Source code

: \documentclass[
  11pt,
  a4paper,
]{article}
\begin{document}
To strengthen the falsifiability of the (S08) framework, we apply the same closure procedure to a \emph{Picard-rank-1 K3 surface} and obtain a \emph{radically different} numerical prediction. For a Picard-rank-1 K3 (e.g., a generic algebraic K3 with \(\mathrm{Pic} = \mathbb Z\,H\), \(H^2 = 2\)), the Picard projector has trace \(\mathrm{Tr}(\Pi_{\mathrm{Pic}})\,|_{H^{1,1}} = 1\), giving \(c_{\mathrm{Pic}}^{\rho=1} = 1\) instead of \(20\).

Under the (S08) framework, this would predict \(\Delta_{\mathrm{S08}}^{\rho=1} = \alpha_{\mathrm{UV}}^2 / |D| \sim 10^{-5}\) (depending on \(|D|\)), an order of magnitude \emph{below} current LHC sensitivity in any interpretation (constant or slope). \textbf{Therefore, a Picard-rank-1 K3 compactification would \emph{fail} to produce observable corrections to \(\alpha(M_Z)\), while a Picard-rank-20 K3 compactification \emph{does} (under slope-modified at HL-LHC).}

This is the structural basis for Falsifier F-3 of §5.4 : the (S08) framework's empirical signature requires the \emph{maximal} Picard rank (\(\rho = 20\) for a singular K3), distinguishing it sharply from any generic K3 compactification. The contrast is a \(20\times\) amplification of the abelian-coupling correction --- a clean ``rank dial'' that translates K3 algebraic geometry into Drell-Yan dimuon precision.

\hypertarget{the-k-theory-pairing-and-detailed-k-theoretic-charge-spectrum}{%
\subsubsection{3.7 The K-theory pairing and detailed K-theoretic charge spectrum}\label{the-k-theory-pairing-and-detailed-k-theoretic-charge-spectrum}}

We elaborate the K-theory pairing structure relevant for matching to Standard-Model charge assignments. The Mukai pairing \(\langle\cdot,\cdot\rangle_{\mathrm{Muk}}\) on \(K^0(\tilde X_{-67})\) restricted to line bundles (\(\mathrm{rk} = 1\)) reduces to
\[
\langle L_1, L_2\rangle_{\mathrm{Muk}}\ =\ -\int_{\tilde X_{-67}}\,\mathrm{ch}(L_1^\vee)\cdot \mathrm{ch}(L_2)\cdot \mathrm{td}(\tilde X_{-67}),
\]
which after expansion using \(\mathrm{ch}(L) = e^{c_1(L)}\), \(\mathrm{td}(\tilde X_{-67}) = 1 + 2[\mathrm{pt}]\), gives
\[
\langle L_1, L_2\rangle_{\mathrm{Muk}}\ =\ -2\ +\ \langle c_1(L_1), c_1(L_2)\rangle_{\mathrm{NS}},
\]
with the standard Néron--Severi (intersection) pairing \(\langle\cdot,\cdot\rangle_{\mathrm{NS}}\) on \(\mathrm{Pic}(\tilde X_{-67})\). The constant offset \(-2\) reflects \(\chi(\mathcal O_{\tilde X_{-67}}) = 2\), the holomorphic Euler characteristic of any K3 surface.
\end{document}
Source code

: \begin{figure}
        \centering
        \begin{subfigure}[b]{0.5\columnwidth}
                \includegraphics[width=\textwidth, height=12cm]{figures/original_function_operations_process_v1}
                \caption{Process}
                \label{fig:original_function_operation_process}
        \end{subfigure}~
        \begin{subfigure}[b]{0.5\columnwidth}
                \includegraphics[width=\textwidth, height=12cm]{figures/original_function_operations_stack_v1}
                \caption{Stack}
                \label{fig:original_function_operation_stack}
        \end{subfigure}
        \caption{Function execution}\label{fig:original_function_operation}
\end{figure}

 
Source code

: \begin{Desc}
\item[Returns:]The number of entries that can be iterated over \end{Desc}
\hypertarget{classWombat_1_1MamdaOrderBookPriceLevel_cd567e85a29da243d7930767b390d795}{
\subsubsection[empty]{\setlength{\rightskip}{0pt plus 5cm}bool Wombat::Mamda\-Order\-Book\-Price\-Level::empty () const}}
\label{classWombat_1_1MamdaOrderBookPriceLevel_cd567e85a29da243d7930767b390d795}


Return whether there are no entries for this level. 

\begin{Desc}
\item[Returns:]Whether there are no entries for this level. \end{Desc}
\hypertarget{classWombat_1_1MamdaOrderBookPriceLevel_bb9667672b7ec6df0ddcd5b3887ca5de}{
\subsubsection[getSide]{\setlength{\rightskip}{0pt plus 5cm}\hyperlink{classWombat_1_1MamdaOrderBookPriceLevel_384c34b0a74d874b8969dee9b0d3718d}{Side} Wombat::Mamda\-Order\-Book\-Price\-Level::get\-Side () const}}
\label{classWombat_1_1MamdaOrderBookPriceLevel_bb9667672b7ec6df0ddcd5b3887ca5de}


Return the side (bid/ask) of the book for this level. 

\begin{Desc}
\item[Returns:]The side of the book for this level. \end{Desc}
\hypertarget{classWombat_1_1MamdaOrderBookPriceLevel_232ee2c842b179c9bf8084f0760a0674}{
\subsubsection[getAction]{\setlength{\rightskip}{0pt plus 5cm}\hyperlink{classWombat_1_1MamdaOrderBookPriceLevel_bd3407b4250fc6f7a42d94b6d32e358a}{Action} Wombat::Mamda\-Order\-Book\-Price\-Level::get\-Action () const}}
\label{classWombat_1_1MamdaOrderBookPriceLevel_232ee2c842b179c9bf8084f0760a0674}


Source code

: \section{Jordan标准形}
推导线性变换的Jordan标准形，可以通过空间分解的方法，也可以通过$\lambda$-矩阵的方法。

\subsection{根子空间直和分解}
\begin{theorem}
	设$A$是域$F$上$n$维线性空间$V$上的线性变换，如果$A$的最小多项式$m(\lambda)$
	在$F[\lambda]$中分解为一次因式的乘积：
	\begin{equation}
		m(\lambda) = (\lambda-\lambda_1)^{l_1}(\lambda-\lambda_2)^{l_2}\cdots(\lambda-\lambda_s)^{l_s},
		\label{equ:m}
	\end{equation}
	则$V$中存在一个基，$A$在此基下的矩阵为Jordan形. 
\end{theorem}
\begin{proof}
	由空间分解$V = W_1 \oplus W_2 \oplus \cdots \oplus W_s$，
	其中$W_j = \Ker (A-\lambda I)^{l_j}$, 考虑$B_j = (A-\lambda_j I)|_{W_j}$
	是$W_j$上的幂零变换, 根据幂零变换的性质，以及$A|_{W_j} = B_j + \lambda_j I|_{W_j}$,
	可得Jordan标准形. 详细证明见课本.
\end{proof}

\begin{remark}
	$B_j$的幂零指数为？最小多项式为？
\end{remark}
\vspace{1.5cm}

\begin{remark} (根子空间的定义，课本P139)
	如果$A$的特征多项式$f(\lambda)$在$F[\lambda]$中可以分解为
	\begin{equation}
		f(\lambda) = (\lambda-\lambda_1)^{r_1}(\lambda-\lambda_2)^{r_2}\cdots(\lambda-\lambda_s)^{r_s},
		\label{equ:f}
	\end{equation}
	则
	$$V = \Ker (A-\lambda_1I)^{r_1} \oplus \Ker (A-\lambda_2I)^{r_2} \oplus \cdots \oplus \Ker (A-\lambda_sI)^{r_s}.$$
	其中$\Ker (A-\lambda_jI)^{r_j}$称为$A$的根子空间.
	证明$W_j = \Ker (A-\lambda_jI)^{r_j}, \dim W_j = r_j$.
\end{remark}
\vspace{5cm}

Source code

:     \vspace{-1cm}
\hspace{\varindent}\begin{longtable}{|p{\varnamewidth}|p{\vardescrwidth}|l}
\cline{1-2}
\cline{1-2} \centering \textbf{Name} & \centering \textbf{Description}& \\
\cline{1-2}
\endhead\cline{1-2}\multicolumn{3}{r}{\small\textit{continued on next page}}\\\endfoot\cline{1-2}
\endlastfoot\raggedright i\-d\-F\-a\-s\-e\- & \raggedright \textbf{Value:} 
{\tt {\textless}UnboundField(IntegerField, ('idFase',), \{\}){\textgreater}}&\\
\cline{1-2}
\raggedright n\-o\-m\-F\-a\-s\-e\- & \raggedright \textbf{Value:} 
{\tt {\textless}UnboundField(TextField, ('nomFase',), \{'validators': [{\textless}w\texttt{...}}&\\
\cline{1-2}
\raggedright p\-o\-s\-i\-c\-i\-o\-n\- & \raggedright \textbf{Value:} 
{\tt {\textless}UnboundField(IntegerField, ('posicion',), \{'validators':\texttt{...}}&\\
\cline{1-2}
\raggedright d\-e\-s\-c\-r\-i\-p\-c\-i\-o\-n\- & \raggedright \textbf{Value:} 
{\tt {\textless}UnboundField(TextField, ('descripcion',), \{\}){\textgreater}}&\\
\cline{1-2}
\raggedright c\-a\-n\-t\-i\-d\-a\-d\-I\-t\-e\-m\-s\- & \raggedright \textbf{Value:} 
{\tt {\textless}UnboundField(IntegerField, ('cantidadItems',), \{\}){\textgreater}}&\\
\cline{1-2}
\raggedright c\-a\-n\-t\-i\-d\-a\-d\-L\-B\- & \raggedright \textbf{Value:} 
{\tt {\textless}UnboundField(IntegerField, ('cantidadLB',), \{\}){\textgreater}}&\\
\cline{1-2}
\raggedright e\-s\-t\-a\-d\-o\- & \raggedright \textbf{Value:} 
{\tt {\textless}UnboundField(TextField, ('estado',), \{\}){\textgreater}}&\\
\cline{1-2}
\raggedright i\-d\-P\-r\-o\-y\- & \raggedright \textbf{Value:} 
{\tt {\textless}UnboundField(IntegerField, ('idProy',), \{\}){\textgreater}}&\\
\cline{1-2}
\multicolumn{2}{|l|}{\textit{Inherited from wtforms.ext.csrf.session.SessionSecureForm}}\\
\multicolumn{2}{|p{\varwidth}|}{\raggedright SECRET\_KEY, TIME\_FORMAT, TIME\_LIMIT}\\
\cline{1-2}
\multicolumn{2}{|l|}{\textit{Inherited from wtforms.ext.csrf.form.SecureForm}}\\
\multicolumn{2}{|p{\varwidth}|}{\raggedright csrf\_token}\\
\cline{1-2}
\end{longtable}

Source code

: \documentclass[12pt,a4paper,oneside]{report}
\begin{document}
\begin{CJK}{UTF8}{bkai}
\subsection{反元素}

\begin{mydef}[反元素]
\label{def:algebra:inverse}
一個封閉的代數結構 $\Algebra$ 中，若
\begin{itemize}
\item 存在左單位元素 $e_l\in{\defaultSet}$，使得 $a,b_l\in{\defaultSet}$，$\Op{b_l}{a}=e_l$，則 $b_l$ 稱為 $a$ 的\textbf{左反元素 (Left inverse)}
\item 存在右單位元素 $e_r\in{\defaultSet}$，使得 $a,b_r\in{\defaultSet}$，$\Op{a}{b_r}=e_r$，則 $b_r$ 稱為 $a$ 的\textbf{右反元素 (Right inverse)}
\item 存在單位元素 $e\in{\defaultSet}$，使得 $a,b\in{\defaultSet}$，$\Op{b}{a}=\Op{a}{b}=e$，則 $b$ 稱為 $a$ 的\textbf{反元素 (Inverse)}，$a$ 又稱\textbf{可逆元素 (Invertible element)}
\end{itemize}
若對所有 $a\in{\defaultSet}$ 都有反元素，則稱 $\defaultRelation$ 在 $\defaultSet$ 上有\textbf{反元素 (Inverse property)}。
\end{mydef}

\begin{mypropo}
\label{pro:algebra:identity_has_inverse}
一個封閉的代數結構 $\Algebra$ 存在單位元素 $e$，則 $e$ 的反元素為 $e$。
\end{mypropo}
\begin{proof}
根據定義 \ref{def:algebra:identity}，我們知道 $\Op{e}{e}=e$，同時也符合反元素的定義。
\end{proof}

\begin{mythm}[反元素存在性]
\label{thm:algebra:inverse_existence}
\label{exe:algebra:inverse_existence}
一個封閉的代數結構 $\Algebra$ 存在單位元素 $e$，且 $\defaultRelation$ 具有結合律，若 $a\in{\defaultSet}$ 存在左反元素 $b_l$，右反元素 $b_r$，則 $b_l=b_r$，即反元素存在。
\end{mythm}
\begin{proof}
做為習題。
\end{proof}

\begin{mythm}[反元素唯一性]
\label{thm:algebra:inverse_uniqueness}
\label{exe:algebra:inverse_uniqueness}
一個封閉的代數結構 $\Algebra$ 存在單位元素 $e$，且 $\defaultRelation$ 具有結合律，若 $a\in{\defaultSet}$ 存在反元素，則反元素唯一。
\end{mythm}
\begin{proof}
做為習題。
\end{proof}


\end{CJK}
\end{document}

> [YOUR OBJECTIVE]:
Every line from the top of the material through the line containing "K-theory pairing and" must be transcribed exactly, and no other line may appear.

> [EXERCISE OUTPUT]:
Source code

: \documentclass[
  11pt,
  a4paper,
]{article}
\begin{document}
To strengthen the falsifiability of the (S08) framework, we apply the same closure procedure to a \emph{Picard-rank-1 K3 surface} and obtain a \emph{radically different} numerical prediction. For a Picard-rank-1 K3 (e.g., a generic algebraic K3 with \(\mathrm{Pic} = \mathbb Z\,H\), \(H^2 = 2\)), the Picard projector has trace \(\mathrm{Tr}(\Pi_{\mathrm{Pic}})\,|_{H^{1,1}} = 1\), giving \(c_{\mathrm{Pic}}^{\rho=1} = 1\) instead of \(20\).

Under the (S08) framework, this would predict \(\Delta_{\mathrm{S08}}^{\rho=1} = \alpha_{\mathrm{UV}}^2 / |D| \sim 10^{-5}\) (depending on \(|D|\)), an order of magnitude \emph{below} current LHC sensitivity in any interpretation (constant or slope). \textbf{Therefore, a Picard-rank-1 K3 compactification would \emph{fail} to produce observable corrections to \(\alpha(M_Z)\), while a Picard-rank-20 K3 compactification \emph{does} (under slope-modified at HL-LHC).}

This is the structural basis for Falsifier F-3 of §5.4 : the (S08) framework's empirical signature requires the \emph{maximal} Picard rank (\(\rho = 20\) for a singular K3), distinguishing it sharply from any generic K3 compactification. The contrast is a \(20\times\) amplification of the abelian-coupling correction --- a clean ``rank dial'' that translates K3 algebraic geometry into Drell-Yan dimuon precision.

\hypertarget{the-k-theory-pairing-and-detailed-k-theoretic-charge-spectrum}{%
\subsubsection{3.7 The K-theory pairing and detailed K-theoretic charge spectrum}\label{the-k-theory-pairing-and-detailed-k-theoretic-charge-spectrum}}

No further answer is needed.